I succeeded in reproducing the issue with the following code:
import java.lang.management.ManagementFactory;
import java.text.DecimalFormat;
public class DecimalFormating {
static DecimalFormat decimalFormat = new DecimalFormat("#.##");
static DecimalFormat decimalFormat2 = new DecimalFormat();
public static void main(String[] args) {
Runtime.getRuntime().addShutdownHook(new Thread(() -> {
try {
String pid = ManagementFactory.getRuntimeMXBean().getName().split("@")[0];
Process p = Runtime.getRuntime().exec("D:\\JAVA\\jdk-17.0.2\\bin\\jmap.exe -dump:format=b,file=heapdump_string_decimal_17.hprof " + pid);
p.waitFor();
} catch (Exception e) {
e.printStackTrace();
}
}));
}
}
The following code is straightforward as it defines two instances of DecimalFormat, which in turn define multiple empty strings, as seen here and here. It then dumps the heap into a file.
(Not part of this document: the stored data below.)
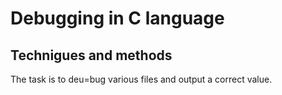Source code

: # Debugging in C language
## Technigues and methods

The task is to deu=bug various files and output a correct value.

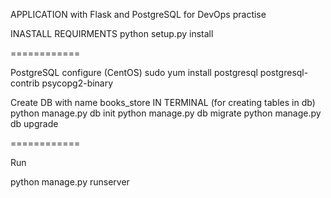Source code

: APPLICATION with Flask and PostgreSQL for DevOps practise

INASTALL REQUIRMENTS
python setup.py install

============

PostgreSQL configure 
(CentOS) sudo yum install postgresql postgresql-contrib psycopg2-binary

Create DB with name books_store
IN TERMINAL (for creating tables in db)
python manage.py db init
python manage.py db migrate
python manage.py db upgrade

============

Run 

python manage.py runserver
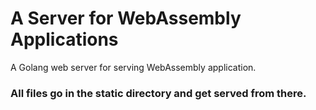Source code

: # A Server for WebAssembly Applications

A Golang web server for serving WebAssembly application.

### All files go in the static directory and get served from there.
I compiled and ran the code with both Java 17.0.2 and Java 21.0.6, and here is what the memory looks like:
Is this behavior normal? I can't find any mention of this kind of change in the release notes of Java between versions 18 and 21.
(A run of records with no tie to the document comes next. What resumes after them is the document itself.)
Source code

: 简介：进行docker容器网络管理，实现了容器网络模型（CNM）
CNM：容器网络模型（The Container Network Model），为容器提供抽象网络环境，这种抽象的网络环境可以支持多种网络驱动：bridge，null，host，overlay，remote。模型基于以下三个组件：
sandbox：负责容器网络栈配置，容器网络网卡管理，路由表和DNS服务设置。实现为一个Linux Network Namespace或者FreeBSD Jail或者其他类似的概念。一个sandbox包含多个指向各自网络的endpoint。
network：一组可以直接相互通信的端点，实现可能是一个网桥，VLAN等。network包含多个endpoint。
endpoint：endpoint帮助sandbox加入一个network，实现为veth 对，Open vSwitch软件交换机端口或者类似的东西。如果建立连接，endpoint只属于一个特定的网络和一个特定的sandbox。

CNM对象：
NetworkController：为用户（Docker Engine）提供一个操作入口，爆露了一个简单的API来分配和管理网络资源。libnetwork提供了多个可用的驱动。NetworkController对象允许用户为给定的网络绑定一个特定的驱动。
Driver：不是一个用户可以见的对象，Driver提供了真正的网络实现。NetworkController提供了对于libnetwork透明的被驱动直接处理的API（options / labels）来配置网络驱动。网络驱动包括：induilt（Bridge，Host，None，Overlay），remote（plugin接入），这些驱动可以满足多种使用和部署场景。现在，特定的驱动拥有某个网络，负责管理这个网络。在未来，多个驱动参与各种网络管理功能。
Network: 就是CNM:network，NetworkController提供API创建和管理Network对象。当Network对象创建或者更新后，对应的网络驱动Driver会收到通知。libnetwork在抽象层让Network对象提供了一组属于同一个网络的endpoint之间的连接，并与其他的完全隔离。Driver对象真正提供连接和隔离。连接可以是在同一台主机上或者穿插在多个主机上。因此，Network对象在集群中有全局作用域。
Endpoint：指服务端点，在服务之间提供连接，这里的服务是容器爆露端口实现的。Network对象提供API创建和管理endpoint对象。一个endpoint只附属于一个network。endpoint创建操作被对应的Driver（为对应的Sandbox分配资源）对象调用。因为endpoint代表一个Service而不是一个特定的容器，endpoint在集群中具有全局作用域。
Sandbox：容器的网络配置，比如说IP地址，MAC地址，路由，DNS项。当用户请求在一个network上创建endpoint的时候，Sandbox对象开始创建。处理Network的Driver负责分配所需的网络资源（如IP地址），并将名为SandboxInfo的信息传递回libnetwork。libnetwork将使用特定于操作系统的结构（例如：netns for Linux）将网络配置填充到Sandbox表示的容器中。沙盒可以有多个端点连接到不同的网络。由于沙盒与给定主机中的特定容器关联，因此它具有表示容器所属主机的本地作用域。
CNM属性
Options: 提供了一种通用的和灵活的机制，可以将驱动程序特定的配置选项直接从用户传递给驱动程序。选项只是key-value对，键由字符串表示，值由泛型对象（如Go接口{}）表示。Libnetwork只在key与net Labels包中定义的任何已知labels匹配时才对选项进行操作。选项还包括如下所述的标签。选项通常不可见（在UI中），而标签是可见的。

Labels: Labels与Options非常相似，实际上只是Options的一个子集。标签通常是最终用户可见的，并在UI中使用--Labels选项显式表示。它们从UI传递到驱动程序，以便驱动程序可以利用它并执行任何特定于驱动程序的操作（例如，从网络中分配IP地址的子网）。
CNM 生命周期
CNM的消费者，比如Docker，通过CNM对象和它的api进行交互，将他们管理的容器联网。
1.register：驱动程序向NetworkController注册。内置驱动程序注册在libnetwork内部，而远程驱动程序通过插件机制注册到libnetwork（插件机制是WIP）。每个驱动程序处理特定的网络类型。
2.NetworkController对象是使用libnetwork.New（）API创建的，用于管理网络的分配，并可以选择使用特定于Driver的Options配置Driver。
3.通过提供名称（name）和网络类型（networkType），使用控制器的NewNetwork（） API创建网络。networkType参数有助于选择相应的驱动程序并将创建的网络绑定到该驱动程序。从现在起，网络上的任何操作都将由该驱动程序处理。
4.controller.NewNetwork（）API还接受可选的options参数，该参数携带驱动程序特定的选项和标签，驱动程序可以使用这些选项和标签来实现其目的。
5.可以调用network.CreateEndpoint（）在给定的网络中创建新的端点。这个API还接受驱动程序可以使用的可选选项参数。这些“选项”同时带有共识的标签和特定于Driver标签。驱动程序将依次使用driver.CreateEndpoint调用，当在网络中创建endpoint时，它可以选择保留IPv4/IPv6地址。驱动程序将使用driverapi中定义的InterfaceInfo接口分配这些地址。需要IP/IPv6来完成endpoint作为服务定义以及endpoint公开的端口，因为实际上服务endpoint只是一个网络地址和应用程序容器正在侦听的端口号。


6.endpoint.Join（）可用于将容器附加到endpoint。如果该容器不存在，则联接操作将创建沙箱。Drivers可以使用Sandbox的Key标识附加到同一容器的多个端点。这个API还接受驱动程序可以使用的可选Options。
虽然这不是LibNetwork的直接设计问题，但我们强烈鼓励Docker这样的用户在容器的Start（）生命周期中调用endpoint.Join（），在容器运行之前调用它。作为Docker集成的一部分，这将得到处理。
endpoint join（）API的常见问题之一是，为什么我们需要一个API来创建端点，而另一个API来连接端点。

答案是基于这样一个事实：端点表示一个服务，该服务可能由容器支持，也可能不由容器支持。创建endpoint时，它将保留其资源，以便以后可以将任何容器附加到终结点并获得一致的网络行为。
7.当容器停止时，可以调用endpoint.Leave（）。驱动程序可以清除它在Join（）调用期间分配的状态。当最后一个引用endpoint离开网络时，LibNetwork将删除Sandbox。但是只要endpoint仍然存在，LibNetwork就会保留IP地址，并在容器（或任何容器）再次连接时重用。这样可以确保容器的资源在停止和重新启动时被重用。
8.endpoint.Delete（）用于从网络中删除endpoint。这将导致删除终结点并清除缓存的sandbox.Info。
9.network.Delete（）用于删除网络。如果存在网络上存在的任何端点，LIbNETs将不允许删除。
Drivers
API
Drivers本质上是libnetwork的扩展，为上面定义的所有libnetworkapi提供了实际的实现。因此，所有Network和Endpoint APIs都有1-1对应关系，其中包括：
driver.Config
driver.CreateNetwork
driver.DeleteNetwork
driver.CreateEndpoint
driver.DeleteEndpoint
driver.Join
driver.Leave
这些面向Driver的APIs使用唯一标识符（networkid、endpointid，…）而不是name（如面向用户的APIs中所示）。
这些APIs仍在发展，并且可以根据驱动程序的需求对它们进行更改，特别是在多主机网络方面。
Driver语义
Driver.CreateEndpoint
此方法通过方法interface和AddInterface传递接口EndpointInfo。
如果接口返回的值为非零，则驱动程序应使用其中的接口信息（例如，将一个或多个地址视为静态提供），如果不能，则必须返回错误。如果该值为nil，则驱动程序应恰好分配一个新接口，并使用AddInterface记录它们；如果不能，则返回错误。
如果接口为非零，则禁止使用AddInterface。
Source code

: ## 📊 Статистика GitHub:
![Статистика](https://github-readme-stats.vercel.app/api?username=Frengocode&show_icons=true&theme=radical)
TL;DR: This will be fixed in Java 21.0.7(*), and has been fixed in Java 22.0.2 and Java 23 and later.
The problem is that the initialization with empty string you link is not actually used, as those fields are overwritten with the result of StringBuffer.toString()
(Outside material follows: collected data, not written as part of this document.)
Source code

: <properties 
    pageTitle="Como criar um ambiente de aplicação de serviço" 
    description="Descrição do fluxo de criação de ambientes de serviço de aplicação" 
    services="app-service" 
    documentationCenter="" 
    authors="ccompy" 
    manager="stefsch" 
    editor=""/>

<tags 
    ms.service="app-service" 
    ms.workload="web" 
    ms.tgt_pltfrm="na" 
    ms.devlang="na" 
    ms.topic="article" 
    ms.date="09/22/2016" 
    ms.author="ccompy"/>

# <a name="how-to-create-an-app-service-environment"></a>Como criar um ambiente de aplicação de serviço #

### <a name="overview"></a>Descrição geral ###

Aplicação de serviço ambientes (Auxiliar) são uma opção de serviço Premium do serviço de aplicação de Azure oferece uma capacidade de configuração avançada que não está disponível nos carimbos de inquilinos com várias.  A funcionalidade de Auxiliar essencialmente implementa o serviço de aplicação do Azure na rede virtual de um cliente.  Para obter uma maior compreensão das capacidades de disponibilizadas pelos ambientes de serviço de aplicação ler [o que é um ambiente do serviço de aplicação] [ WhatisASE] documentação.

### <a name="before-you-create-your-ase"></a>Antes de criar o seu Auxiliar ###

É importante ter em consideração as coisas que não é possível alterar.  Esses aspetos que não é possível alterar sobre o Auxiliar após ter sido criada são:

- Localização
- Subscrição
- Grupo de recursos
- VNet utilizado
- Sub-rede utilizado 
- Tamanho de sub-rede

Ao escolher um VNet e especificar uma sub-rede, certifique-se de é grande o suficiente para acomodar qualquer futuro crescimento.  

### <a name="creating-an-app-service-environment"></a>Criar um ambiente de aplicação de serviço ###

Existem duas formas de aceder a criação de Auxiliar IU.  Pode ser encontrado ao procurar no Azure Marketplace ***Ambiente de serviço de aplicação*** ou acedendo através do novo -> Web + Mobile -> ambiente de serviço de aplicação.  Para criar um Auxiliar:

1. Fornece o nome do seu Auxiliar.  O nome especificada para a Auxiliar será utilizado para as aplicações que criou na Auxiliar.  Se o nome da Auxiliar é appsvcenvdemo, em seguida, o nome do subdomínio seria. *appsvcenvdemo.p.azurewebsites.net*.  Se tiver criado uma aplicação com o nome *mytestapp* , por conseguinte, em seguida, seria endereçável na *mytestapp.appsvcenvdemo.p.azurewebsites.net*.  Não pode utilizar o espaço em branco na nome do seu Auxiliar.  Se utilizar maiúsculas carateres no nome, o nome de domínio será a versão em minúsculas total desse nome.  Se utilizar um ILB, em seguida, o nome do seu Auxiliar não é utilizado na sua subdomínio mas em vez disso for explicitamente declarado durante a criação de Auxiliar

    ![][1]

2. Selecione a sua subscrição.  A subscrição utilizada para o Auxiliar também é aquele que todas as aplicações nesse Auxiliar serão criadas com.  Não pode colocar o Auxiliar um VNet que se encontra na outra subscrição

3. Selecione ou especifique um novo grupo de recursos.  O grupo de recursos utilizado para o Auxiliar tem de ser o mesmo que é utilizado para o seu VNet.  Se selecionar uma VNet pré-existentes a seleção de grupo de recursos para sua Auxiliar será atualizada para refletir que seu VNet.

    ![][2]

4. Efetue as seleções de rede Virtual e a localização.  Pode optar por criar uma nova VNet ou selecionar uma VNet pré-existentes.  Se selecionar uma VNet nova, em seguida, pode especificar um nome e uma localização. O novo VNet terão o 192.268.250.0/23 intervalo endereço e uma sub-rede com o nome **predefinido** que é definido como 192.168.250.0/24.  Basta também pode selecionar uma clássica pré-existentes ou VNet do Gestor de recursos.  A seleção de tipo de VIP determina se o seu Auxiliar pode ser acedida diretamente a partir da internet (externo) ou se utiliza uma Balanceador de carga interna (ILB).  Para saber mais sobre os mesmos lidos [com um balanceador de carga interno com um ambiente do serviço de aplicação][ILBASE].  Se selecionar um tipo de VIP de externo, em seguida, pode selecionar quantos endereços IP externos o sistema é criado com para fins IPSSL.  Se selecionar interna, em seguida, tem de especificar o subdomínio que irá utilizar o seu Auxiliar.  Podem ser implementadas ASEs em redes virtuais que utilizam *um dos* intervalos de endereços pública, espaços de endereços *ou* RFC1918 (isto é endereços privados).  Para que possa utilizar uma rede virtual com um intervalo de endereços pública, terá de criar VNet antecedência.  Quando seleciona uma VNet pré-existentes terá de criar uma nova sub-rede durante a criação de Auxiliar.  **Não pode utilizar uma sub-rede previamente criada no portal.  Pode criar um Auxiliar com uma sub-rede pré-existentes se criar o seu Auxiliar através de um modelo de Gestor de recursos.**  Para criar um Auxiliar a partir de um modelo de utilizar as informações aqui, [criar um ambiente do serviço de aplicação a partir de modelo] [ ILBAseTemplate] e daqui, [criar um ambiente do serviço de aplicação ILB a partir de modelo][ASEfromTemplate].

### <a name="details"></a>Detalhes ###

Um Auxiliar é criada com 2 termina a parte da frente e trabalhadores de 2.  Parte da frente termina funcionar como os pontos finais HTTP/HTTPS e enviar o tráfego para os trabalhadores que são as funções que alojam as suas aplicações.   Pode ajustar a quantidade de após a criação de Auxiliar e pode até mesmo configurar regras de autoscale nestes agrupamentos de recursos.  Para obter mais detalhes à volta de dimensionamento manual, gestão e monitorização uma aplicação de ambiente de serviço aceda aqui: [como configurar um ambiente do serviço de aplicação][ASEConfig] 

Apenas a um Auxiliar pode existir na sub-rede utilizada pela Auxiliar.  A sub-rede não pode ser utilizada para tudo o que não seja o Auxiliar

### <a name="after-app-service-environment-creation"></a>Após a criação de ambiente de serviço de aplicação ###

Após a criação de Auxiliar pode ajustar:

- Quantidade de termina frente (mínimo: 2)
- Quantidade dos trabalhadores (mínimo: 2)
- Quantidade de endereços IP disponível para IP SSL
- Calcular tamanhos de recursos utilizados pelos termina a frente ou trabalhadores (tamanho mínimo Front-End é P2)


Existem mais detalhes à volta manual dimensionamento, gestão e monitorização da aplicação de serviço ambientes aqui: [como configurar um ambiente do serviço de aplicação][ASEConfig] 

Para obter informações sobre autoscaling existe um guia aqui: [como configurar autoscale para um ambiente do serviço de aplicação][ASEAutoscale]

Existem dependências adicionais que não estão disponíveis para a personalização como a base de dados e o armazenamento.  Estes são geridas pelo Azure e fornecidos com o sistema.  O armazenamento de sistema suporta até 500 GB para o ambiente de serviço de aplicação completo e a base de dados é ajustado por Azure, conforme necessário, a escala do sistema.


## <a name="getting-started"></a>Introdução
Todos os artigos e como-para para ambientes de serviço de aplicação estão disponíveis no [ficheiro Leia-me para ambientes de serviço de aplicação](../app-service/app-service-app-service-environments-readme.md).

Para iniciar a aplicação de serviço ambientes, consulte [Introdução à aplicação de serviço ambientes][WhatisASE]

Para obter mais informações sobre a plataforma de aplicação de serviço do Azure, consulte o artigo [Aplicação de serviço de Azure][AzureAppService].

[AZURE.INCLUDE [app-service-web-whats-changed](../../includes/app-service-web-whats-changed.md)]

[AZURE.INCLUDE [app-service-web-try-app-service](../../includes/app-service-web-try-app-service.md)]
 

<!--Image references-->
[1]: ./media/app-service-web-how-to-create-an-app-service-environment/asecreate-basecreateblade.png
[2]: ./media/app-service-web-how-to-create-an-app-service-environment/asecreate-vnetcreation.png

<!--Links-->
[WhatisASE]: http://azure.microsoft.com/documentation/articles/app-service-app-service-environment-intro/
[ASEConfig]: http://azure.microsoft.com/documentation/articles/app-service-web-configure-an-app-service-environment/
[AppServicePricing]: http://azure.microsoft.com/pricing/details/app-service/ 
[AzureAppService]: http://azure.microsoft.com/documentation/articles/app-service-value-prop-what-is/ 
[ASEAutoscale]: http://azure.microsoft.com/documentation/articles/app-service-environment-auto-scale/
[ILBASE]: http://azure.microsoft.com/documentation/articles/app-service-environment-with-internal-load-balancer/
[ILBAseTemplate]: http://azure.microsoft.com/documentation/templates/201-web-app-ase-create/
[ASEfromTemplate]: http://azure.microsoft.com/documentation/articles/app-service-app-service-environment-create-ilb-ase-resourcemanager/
(Java 17)/StringBuilder.toString()
(Java 21) calls in the applyPattern
method which is called from the DecimalFormat
constructors. The problem is that the toString()
method of StringBuffer
/StringBuilder
changed significantly with what is returned if the buffer is empty.
In Java 17 (17.0.14) it does:
@Override
@IntrinsicCandidate
public synchronized String toString() {
if (toStringCache == null) {
return toStringCache =
isLatin1() ? StringLatin1.newString(value, 0, count)
: StringUTF16.newString(value, 0, count);
}
return new String(toStringCache);
}
(Though oddly enough, if you'd called toString()
twice without modification, it would return a new instance).
This calls StringLatin1.newString
for an empty buffer, which returns the same empty string each time:
public static String newString(byte[] val, int index, int len) {
if (len == 0) {
return "";
}
return new String(Arrays.copyOfRange(val, index, index + len),
LATIN1);
}
In Java 21 (or at least, after Java 17), the implementation switched to StringBuilder
, and in Java 21 (21.0.6) the toString()
of StringBuilder
does:
@Override
@IntrinsicCandidate
public String toString() {
// Create a copy, don't share the array
return new String(this);
}
Which returns a new instance each and every time (though I didn't check if there is an intrinsic, and if so if it might do something else).
This was addressed in later Java versions. In Java 24 (24.0.0), StringBuilder.toString()
does:
@Override
@IntrinsicCandidate
public String toString() {
if (length() == 0) {
return "";
}
// Create a copy, don't share the array
return new String(this, null);
}
This is bug fix JDK-8325730 for Java 23 and backported to Java 22.0.2, and Java 21.0.7(*) (which hasn't been released yet). This issues has triggered additional discussion, see JDK-8332282 and JDK-8138614, as StringBuilder.toString()
explicitly says:
A new
String
object is allocated and initialized to contain the character sequence currently represented by this object.
And the fix doesn't actually conform as it doesn't return a new instance for an empty string buffer. The documentation will change in Java 25 to no longer require a new instance.
As far as I can tell from a quick look, before Java 15, the behaviour was similar to the Java 21 behaviour (returning new empty instances).
For example, Java 8 (8.0.442) does this in StringBuffer.toString()
:
@Override
public synchronized String toString() {
if (toStringCache == null) {
toStringCache = Arrays.copyOfRange(value, 0, count);
}
return new String(toStringCache, true);
}
And while the Java 11 implementation of StringBuffer.toString()
was the same as Java 17's, in Java 11 (11.0.26), StringLatin1.newString
always returned a new copy:
public static String newString(byte[] val, int index, int len) {
return new String(Arrays.copyOfRange(val, index, index + len),
LATIN1);
}
*: The backport issue JDK-8331299 lists the fix version as 21.0.7-oracle, so I'm not sure if this fix will also land in OpenJDK, or only in the Oracle builds.